NTTC Briefing Covers Information On Proposed EPA Effluent Rules

Nov. 1, 1998
Proposed Environmental Protection Agency (EPA) effluent guidelines for tank cleaning facilities are under scrutiny by the tank truck industry, and members

Proposed Environmental Protection Agency (EPA) effluent guidelines for tank cleaning facilities are under scrutiny by the tank truck industry, and members are attempting to ensure that compliance costs and competitive disadvantages will be lessened when the proposals are implemented.

The National Tank Truck Carriers (NTTC) provided an industry briefing September 9 in Baltimore that preceded further industry comments to EPA in the continuing negotiation process. Rules are expected to go into effect in June 2000.

The EPA proposal addresses existing and new chemical and foodgrade cleaning racks that discharge wastewater into lakes, rivers, or streams (direct), or to publicly owned treatment works (indirect).

Wash racks that send wastewater to industrial treatment facilities and those that are dedicated to petroleum products and dry bulkers are exempt. Rail and barge are subject to lower effluent limitations than are tank trucks.

"It's clearly a problem," said Jack Waggener, an NTTC consultant who is leading the association team in negotiations with EPA. "You have a proposed regulation that is supported by two or three data points. We aren't opposed to the philosophy, but we don't think the rule will work."

IBC Exemption Because intermediate bulk containers (IBC) also are exempt in the proposal, carriers are alarmed that the growing competitive industry will benefit from the regulation and the tank truck industry will suffer.

"The tote industry is growing," said Charles Verna of Brite-Sol Services. "It's going to explode. Some companies may switch to IBCs to avoid the regulations. It's a whole new industry."

In addition to unfair competition, the tank truck industry fears excessive costs that will result from compliance requirements. The EPA estimates that implementation of the rules will cost the industry approximately $58 million. Another estimate predicts individual tank cleaning costs would rise an additional $16.

"The estimate is $300,000 per facility for an upgrade," said Ed Matlage, director of environmental affairs for Miller Transporters Inc and NTTC Tank Cleaning Council Chairman. "And that's not an out-and-out replacement."

EPA Calculation The EPA calculates there are 14 direct discharge and 327 indirect discharge facilities that will be affected by the rule, according to John Tinger, civil engineer with EPA's engineering and analysis division. EPA inspected five cleaning facilities and used information from two of them in its considerations.

In addition, he said that some of the data was based on 1982 information taken as a result of the Clean Water Act. "Yes, some of our data is old," he said. But, he added, the EPA will use other facilities for evaluation if companies volunteer for the project.

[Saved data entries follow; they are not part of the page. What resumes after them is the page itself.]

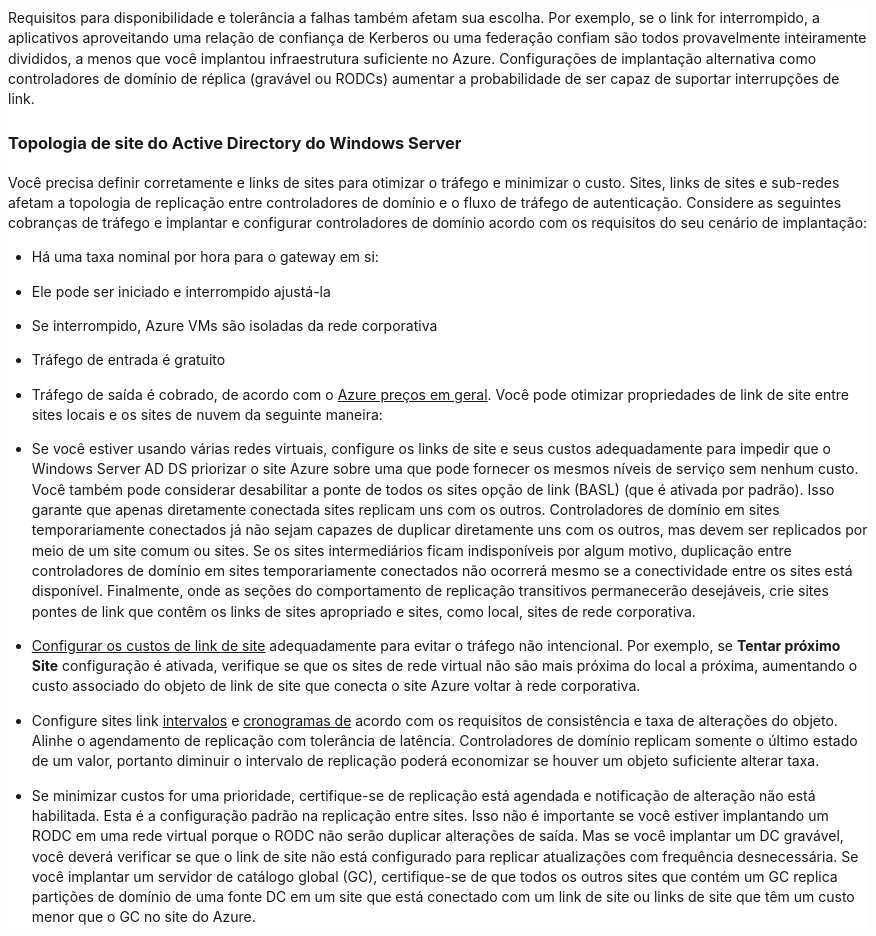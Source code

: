 Requisitos para disponibilidade e tolerância a falhas também afetam sua escolha. Por exemplo, se o link for interrompido, a aplicativos aproveitando uma relação de confiança de Kerberos ou uma federação confiam são todos provavelmente inteiramente divididos, a menos que você implantou infraestrutura suficiente no Azure. Configurações de implantação alternativa como controladores de domínio de réplica (gravável ou RODCs) aumentar a probabilidade de ser capaz de suportar interrupções de link.

### <a name="BKMK_ADSiteTopology"></a>Topologia de site do Active Directory do Windows Server

Você precisa definir corretamente e links de sites para otimizar o tráfego e minimizar o custo. Sites, links de sites e sub-redes afetam a topologia de replicação entre controladores de domínio e o fluxo de tráfego de autenticação. Considere as seguintes cobranças de tráfego e implantar e configurar controladores de domínio acordo com os requisitos do seu cenário de implantação:

- Há uma taxa nominal por hora para o gateway em si:

 - Ele pode ser iniciado e interrompido ajustá-la

 - Se interrompido, Azure VMs são isoladas da rede corporativa

- Tráfego de entrada é gratuito

- Tráfego de saída é cobrado, de acordo com o [Azure preços em geral](http://azure.microsoft.com/pricing/). Você pode otimizar propriedades de link de site entre sites locais e os sites de nuvem da seguinte maneira:

 - Se você estiver usando várias redes virtuais, configure os links de site e seus custos adequadamente para impedir que o Windows Server AD DS priorizar o site Azure sobre uma que pode fornecer os mesmos níveis de serviço sem nenhum custo. Você também pode considerar desabilitar a ponte de todos os sites opção de link (BASL) (que é ativada por padrão). Isso garante que apenas diretamente conectada sites replicam uns com os outros. Controladores de domínio em sites temporariamente conectados já não sejam capazes de duplicar diretamente uns com os outros, mas devem ser replicados por meio de um site comum ou sites. Se os sites intermediários ficam indisponíveis por algum motivo, duplicação entre controladores de domínio em sites temporariamente conectados não ocorrerá mesmo se a conectividade entre os sites está disponível. Finalmente, onde as seções do comportamento de replicação transitivos permanecerão desejáveis, crie sites pontes de link que contêm os links de sites apropriado e sites, como local, sites de rede corporativa.

 - [Configurar os custos de link de site](https://technet.microsoft.com/library/cc794882) adequadamente para evitar o tráfego não intencional. Por exemplo, se **Tentar próximo Site** configuração é ativada, verifique se que os sites de rede virtual não são mais próxima do local a próxima, aumentando o custo associado do objeto de link de site que conecta o site Azure voltar à rede corporativa.

 - Configure sites link [intervalos](https://technet.microsoft.com/library/cc794878) e [cronogramas de](https://technet.microsoft.com/library/cc816906) acordo com os requisitos de consistência e taxa de alterações do objeto. Alinhe o agendamento de replicação com tolerância de latência. Controladores de domínio replicam somente o último estado de um valor, portanto diminuir o intervalo de replicação poderá economizar se houver um objeto suficiente alterar taxa.

- Se minimizar custos for uma prioridade, certifique-se de replicação está agendada e notificação de alteração não está habilitada. Esta é a configuração padrão na replicação entre sites. Isso não é importante se você estiver implantando um RODC em uma rede virtual porque o RODC não serão duplicar alterações de saída. Mas se você implantar um DC gravável, você deverá verificar se que o link de site não está configurado para replicar atualizações com frequência desnecessária. Se você implantar um servidor de catálogo global (GC), certifique-se de que todos os outros sites que contém um GC replica partições de domínio de uma fonte DC em um site que está conectado com um link de site ou links de site que têm um custo menor que o GC no site do Azure.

The rules under consideration do not require the installation of any specific wastewater treatment system, only that the facility comply with the effluent limitations or pretreatment standards as established.

"We are requesting data on systems achieving effective treatment at lower cost than the proposed option," Tinger said. "You can expect a notice of data availability in May 1999. Additional information will have been gathered and people will be given another opportunity to comment."

Cliff Harvison, NTTC president, pointed out that EPA regulations encourage local entities to beef up their standards. "You aren't going to find any relief in the courthouse," he said.

Municipal Water Matlage pointed out that municipal water coming into tank wash facilities contains zinc. "It's one part per million in city water. That will have to be removed, too."

He also pointed out that pesticide and herbicide were catalysts for the EPA proposal. "That seems to be the one singular subject that's thrown us into it. Why not exclude facilities that do not clean tanks that carry pesticides?"

Tinger agreed that pesticides and herbicides are major considerations. "We have gotten comments on this and are looking at it," he said.

John McKee of Brite-Sol said the industry has addressed pollution issues and has raised its standards. "The tank cleaning industry has matured over the past few years since this EPA study was conducted."

The NTTC is working toward establishing a level playing field for the various equipment cleaning facilities, reducing some of the technology bases, and increasing the allowable flow by which the base standard is set, Waggener said.

And, he added, the Office of Management and Budget and the Small Business Administration have disagreed with the EPA proposal. "We're not alone in our fight," he said.

He pointed out that there are other exceptions. Interior cleaning wastewater generated at some industrial facilities regulated under other Clean Water Act effluent guidelines are excepted. However, the facility must clean only tanks containing cargoes that have been generated at or used on site, or that have been generated at or used by a facility under the same corporate structure. Tinger gave as examples pulp and paper mills, chemical manufacturing plants, and dairy farms.

EPA has determined that transportation equipment cleaning facilities are a potential contributor of pollutants to the nation's waterways. The agency argues that industry compliance with the rule would reduce the discharge of certain pollutants by at least 100,000 pounds per year.